Dans la ruelle pavée de mer
trois vieilles vêtues de noir
éclairées du blanc d’un mur
accueillent la nuit [44]
Dans cette strophe nous retrouvons essentiellement des images référentielles, chaque vers offre une image transformée à son tour par l’image du vers suivant, jusqu’à devenir pour ainsi dire son négatif. Il y a bien un mouvement « visuel » à l’intérieur du poème, un changement de ton dans les couleurs : de la ruelle paisible baignée par le bleu de la mer du premier vers on passe à la suppression des couleurs par l’évocation des vieilles femmes vêtues de noir, sublimé ensuite dans le blanc du mur, lequel devient à son tour un blanc relatif, une lueur à peine perceptible, apaisée par le noir qui l’entoure.

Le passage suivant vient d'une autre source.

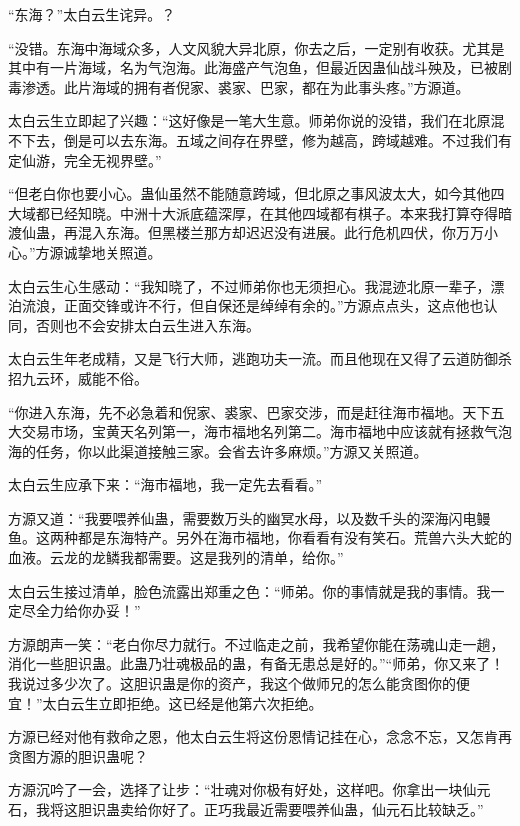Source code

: 
\begin{this_body}

“东海？”太白云生诧异。？

“没错。东海中海域众多，人文风貌大异北原，你去之后，一定别有收获。尤其是其中有一片海域，名为气泡海。此海盛产气泡鱼，但最近因蛊仙战斗殃及，已被剧毒渗透。此片海域的拥有者倪家、裘家、巴家，都在为此事头疼。”方源道。

太白云生立即起了兴趣：“这好像是一笔大生意。师弟你说的没错，我们在北原混不下去，倒是可以去东海。五域之间存在界壁，修为越高，跨域越难。不过我们有定仙游，完全无视界壁。”

“但老白你也要小心。蛊仙虽然不能随意跨域，但北原之事风波太大，如今其他四大域都已经知晓。中洲十大派底蕴深厚，在其他四域都有棋子。本来我打算夺得暗渡仙蛊，再混入东海。但黑楼兰那方却迟迟没有进展。此行危机四伏，你万万小心。”方源诚挚地关照道。

太白云生心生感动：“我知晓了，不过师弟你也无须担心。我混迹北原一辈子，漂泊流浪，正面交锋或许不行，但自保还是绰绰有余的。”方源点点头，这点他也认同，否则也不会安排太白云生进入东海。

太白云生年老成精，又是飞行大师，逃跑功夫一流。而且他现在又得了云道防御杀招九云环，威能不俗。

“你进入东海，先不必急着和倪家、裘家、巴家交涉，而是赶往海市福地。天下五大交易市场，宝黄天名列第一，海市福地名列第二。海市福地中应该就有拯救气泡海的任务，你以此渠道接触三家。会省去许多麻烦。”方源又关照道。

太白云生应承下来：“海市福地，我一定先去看看。”

方源又道：“我要喂养仙蛊，需要数万头的幽冥水母，以及数千头的深海闪电鳗鱼。这两种都是东海特产。另外在海市福地，你看看有没有笑石。荒兽六头大蛇的血液。云龙的龙鳞我都需要。这是我列的清单，给你。”

太白云生接过清单，脸色流露出郑重之色：“师弟。你的事情就是我的事情。我一定尽全力给你办妥！”

方源朗声一笑：“老白你尽力就行。不过临走之前，我希望你能在荡魂山走一趟，消化一些胆识蛊。此蛊乃壮魂极品的蛊，有备无患总是好的。”“师弟，你又来了！我说过多少次了。这胆识蛊是你的资产，我这个做师兄的怎么能贪图你的便宜！”太白云生立即拒绝。这已经是他第六次拒绝。

方源已经对他有救命之恩，他太白云生将这份恩情记挂在心，念念不忘，又怎肯再贪图方源的胆识蛊呢？

方源沉吟了一会，选择了让步：“壮魂对你极有好处，这样吧。你拿出一块仙元石，我将这胆识蛊卖给你好了。正巧我最近需要喂养仙蛊，仙元石比较缺乏。”


\end{this_body}

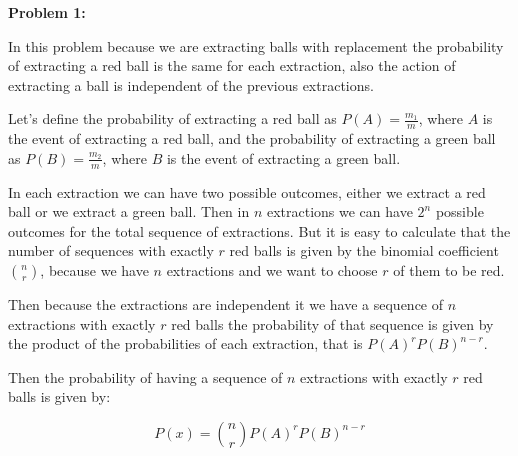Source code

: \textbf{Problem 1:}

\singlespacing

In this problem because we are extracting balls with replacement
the probability of extracting a red ball is the same for each extraction, also
the action of extracting a ball is independent of the previous extractions.

\singlespacing

Let's define the probability of extracting a red ball as $P(A) = \frac{m_1}{m}$, where
$A$ is the event of extracting a red ball, and the probability of extracting a green ball as $P(B) = \frac{m_2}{m}$, where
$B$ is the event of extracting a green ball.

\singlespacing

In each extraction we can have two possible outcomes, either we extract a red ball
or we extract a green ball. Then in $n$ extractions we can have $2^n$ possible outcomes for
the total sequence of extractions. But it is easy to calculate that the number of sequences
with exactly $r$ red balls is given by the binomial coefficient $\binom{n}{r}$, because
we have $n$ extractions and we want to choose $r$ of them to be red.

\singlespacing

Then because the extractions are independent it we have a sequence of $n$ extractions
with exactly $r$ red balls the probability of that sequence is given by the product of the
probabilities of each extraction, that is $P(A)^r P(B)^{n-r}$.

\singlespacing

Then the probability of having a sequence of $n$ extractions with exactly $r$ red balls is given by:

\singlespacing

\begin{equation}
    P(x) = \binom{n}{r} P(A)^r P(B)^{n-r}
\end{equation}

[31] M. Ledoux, « La création, de Spinoza aux neurosciences », dans Europe, n° 918, octobre 2005, p. 127.
[32] L. Gaspar, Approche de la parole, Op. cit, p. 196.
[33] G. Monti, « Entretien sur la photographie », art. cit., p. 160.
[34] L. Gaspar, Egée suivi de Judée, Paris, Gallimard, 1982, p. 33.
[35] L. Gaspar, Feuilles d’observation, Op. cit.,p. 24.
[36] G. Monti, « Entretien sur la photographie », art. cit., p. 160.
[37] Ibid.
[38] Ch. Lambert, « Le sensible à l’état naissant : Patmos et autres poèmes de Lorand Gaspar », dans Lettres Romanes, « De l’esthésiologie. La réappropriation du sensible et du sensoriel dans la littérature des XXe et XXIe siècles », t. 72, n° 3-4, 2018, pp. 283-296.
[39] Cité par Maxime del Fiol dans L. Gaspar, Sentes, Tunis, Société tunisienne des arts graphiques, 1979, p. 23.
[40] M. Del Fiol, « Sens vivant de l’image », dans Un Poète près de la mer, Op. cit., p. 84.
[41] Ibid. p. 99.
[42] Ibid.
[43] Ibid., p. 100.
[44] L. Gaspar, Patmos et autres poèmes, Paris, Gallimard, 2001, p. 9.